'John Clements' via users-redirectunread,
Feb 14, 2020, 2:41:27 PM2/14/20
to Racket Users
I think I may understand what’s going on here, but a student and I worked on this for quite a while today before I found the problem.
Here’s a program:
(define-type Store (Mutable-HashTable Integer Value))
(define-type Value (U Real Boolean String))
(define top-store (cast (make-hash (list
(cons -1 14)
(cons 1 #t)
(cons 2 #f)))
(hash-set! top-store 5 1234)
It fails with this error:
expected: (or/c (and/c byte? positive?) #t #f)
in: the values of
the 3rd conjunct of
(or/c (and/c byte? positive?) #t #f)
contract from: typed-world
(assuming the contract is correct)
If I understand what’s going on here, the basic issue is that the mutable hash table’s type is being inferred as (Immutable-HashTable Exact-Integer (U Boolean Positive-Byte)), and then as part of the cast, a contract is being inserted, which checks that all added values match the expected value type. The outer cast allows type checking to proceed, but then at runtime it fails because the given value doesn’t match the inferred value type.
This error doesn’t occur with immutable hash tables, because it’s fine to extend an immutable hash table to a larger one that contains it; the original one’s contract isn’t violated.
In this case, one easy error is to change the ‘cast’ into an ‘ann’, which works fine.
This is the first time I’ve encouraged my students to use a mutable hash, which is presumably why I haven’t encountered this before.
I’m trying to formulate a solution that I can put in a Hints for TR file, and I think the answer is probably this:
- When you use “make-hash” in TR, you should always specify the types explicitly using an “inst”.
- When you call “make-hash” in TR, the call should be immediately wrapped with an “ann” type annotation.

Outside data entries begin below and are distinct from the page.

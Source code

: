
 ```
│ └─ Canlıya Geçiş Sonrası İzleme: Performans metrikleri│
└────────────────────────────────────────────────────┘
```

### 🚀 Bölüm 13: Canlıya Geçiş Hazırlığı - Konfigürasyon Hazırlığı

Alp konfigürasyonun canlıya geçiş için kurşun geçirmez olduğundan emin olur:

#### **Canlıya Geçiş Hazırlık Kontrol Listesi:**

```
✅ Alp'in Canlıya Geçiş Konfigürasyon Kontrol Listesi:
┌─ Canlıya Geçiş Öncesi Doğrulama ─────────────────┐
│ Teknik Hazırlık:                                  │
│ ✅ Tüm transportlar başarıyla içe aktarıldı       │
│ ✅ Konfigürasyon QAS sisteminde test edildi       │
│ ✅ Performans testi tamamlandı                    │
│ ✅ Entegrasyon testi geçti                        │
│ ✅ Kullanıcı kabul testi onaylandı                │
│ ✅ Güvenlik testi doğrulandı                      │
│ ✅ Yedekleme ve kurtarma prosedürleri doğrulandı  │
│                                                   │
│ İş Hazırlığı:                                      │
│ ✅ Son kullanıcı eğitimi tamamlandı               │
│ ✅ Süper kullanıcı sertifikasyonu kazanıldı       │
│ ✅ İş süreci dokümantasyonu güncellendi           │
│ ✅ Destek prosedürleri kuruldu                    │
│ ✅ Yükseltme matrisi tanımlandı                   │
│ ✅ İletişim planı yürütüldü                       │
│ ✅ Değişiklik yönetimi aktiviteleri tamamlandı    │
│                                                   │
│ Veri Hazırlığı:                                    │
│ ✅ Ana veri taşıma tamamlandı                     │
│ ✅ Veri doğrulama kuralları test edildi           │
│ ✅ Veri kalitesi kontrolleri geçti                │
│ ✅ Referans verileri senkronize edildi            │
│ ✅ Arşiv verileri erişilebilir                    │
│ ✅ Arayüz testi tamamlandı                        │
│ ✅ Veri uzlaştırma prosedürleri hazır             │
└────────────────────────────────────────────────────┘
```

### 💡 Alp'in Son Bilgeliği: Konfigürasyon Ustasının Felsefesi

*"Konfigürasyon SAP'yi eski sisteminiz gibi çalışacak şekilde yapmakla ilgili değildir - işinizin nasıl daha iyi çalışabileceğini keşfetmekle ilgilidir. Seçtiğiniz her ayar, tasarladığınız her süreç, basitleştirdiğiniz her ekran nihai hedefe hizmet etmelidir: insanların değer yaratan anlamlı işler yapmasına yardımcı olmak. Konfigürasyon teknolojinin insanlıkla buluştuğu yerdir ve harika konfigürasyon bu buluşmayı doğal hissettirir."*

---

In a perfect world, I think I would ask for a warning when casting a mutable hash table. It could go in that nice “warnings” box. Oh, wait…
… joking aside, actually I just did turn on the “log” window and I don’t see any warning about this, which is not too surprising. Oh, wait, I see another bug…
Thanks for reading, let me know if there’s any more obvious solution.